Starting with the opening line of the entries below, transcribe each line exactly up to and including the one that has "De modo geral, em"; pictures are not copied.

_Source records:_
========================================================================
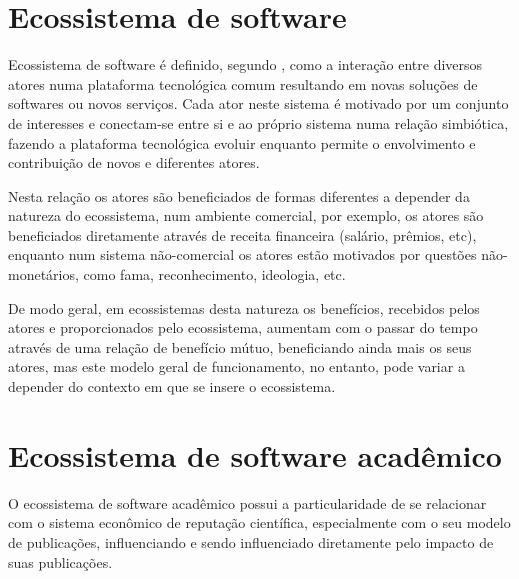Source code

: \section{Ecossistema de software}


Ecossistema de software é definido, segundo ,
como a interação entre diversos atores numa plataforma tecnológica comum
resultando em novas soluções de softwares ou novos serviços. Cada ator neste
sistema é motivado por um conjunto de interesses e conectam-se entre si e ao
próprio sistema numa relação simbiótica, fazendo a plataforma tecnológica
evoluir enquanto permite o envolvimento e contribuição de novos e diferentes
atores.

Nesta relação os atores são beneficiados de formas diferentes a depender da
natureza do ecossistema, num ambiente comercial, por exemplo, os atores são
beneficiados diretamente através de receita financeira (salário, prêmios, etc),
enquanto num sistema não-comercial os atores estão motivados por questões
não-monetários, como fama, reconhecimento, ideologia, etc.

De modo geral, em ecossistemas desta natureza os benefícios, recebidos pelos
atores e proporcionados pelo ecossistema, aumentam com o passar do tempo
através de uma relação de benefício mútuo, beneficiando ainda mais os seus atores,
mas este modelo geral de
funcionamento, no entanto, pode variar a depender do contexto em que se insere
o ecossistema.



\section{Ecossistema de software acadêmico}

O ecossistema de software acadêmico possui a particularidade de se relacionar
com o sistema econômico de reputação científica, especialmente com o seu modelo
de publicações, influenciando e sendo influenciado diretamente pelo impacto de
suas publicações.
========================================================================
_The answer:_
Source code

: \section{Ecossistema de software}


Ecossistema de software é definido, segundo ,
como a interação entre diversos atores numa plataforma tecnológica comum
resultando em novas soluções de softwares ou novos serviços. Cada ator neste
sistema é motivado por um conjunto de interesses e conectam-se entre si e ao
próprio sistema numa relação simbiótica, fazendo a plataforma tecnológica
evoluir enquanto permite o envolvimento e contribuição de novos e diferentes
atores.

Nesta relação os atores são beneficiados de formas diferentes a depender da
natureza do ecossistema, num ambiente comercial, por exemplo, os atores são
beneficiados diretamente através de receita financeira (salário, prêmios, etc),
enquanto num sistema não-comercial os atores estão motivados por questões
não-monetários, como fama, reconhecimento, ideologia, etc.

De modo geral, em ecossistemas desta natureza os benefícios, recebidos pelos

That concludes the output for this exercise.